目次
ブックマーク
応援する
いいね!
コメント
シェア
通報

08「訓練生Cクラス船員ルカ・ヴァルディ②」


 船内通路を急ぐルカの足音が、静寂に包まれた金属床に響いていた。


 ウプシロンとライアンの姿が見えなくなってからどれくらい経っただろうか。再生処理プラントから少し離れた専用プラットフォームを目指し、彼は一人歩いていた。


 プラットフォームに設置された停留所。カプセルが到着するまでの間、ルカは手元の端末を操作し、オートノームの損傷データを確認していた。だが、表示された行動ログは断片的で、辻褄が合わない。


「このデータ……何かがおかしい。誰かが意図的に操作した形跡がある」


 ルカは眉間に皺を寄せ、端末の画面に映し出された映像を凝視する。再生処理プラントのタンク周辺で行われた一連の動作ログ。だが、その中には明らかに不自然な動きがいくつか記録されていた。


「ウプシロン……一体どういうことだ?」


 その時、ルカが待つ停留所にカプセルが滑り込んできた。彼は端末を閉じ、カプセルに乗り込む。目的地を設定すると、カプセルは軽い振動と共に走り出した。

 その移動中、ルカは窓の外を眺めていたが、その視線は虚ろだった。ウプシロンとライアンの姿が、彼の脳裏に焼き付いて離れないせいだ。


「……どうして、ライアンがウプシロンと一緒にいたんだ?」


 ルカの呟く声は、疑念と不安に満ちていた。だが、その答えは誰にもわからない。ましてや、彼自身にも。


 カプセルが速度を上げる。ルカの頭の中は、数日前にウプシロンから受け取ったデータの内容でいっぱいだった。あのデータに隠された真意は何なのか?


 考えれば考えるほど、彼の表情が硬くなっていく。


 目的地に到着する頃には、ルカの心は船内の監視モジュールに記録されていたログの疑問で支配されていた。


「……この状況をどう打開するかは、俺次第ってことか」


 プラットフォームに停車する直前、カプセル内のモニターが突然明るくなった。政府公式のロゴと共に、機械音声のアナウンスが流れ始める。

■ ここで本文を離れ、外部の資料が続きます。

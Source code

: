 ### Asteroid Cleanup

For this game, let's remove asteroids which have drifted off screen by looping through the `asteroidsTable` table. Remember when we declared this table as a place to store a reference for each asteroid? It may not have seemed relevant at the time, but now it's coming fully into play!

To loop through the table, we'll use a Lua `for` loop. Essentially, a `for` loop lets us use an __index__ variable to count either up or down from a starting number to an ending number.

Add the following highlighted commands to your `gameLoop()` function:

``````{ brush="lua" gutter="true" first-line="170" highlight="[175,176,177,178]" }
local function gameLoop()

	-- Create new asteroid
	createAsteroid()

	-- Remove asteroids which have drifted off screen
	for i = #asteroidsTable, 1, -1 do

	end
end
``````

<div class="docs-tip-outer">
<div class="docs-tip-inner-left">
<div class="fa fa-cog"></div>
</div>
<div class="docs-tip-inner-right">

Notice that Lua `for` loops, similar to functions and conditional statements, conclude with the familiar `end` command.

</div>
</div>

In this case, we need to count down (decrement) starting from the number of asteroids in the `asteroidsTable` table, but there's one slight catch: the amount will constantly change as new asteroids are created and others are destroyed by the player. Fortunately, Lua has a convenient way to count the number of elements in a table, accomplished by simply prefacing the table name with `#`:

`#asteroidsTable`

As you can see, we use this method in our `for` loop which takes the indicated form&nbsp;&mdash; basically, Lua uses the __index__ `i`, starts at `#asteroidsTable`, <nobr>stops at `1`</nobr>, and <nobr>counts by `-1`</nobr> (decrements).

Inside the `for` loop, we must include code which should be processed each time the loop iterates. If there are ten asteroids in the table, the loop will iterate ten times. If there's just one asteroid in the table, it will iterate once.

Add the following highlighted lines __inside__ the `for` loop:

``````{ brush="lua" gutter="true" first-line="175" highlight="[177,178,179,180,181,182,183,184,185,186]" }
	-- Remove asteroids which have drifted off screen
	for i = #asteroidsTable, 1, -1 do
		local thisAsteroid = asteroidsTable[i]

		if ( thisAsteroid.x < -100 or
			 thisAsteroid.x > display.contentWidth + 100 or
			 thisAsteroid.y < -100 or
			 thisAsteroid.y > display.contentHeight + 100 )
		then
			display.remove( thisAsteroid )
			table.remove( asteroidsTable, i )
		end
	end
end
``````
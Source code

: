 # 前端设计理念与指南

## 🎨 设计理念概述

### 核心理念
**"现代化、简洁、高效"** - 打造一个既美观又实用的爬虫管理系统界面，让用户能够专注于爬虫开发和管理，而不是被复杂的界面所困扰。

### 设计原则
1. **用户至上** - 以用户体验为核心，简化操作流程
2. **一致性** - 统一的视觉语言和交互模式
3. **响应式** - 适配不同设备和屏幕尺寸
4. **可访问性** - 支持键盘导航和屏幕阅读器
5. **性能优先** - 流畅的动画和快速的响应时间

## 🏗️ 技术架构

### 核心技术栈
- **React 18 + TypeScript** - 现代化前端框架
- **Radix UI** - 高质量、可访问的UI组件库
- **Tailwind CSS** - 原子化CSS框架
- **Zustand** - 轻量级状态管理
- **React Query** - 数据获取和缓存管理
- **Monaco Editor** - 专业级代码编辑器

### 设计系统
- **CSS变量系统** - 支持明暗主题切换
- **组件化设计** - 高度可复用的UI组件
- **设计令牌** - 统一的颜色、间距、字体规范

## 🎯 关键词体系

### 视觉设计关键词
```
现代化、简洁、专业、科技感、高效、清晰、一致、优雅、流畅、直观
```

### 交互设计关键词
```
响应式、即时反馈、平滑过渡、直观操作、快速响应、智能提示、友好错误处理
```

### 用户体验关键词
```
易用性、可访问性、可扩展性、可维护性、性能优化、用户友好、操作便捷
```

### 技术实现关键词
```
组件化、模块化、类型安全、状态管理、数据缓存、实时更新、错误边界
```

『注意:再生処理プラントにおいて未確認の問題が発生しました。この影響により、一部の生命維持システムの遅延または低下する可能性があります。関係者は速やかに状況確認を行い、必要な対応を講じてください』


 ルカは驚きを隠せない。アナウンスの内容もさることながら、彼にはまだ何かが隠されているような気がしてならない。

 カプセルの扉が開き、ルカはゆっくりと外に出る。目的地の通路は普段より人通りが多く、船員たちが慌ただしく行き交っていた。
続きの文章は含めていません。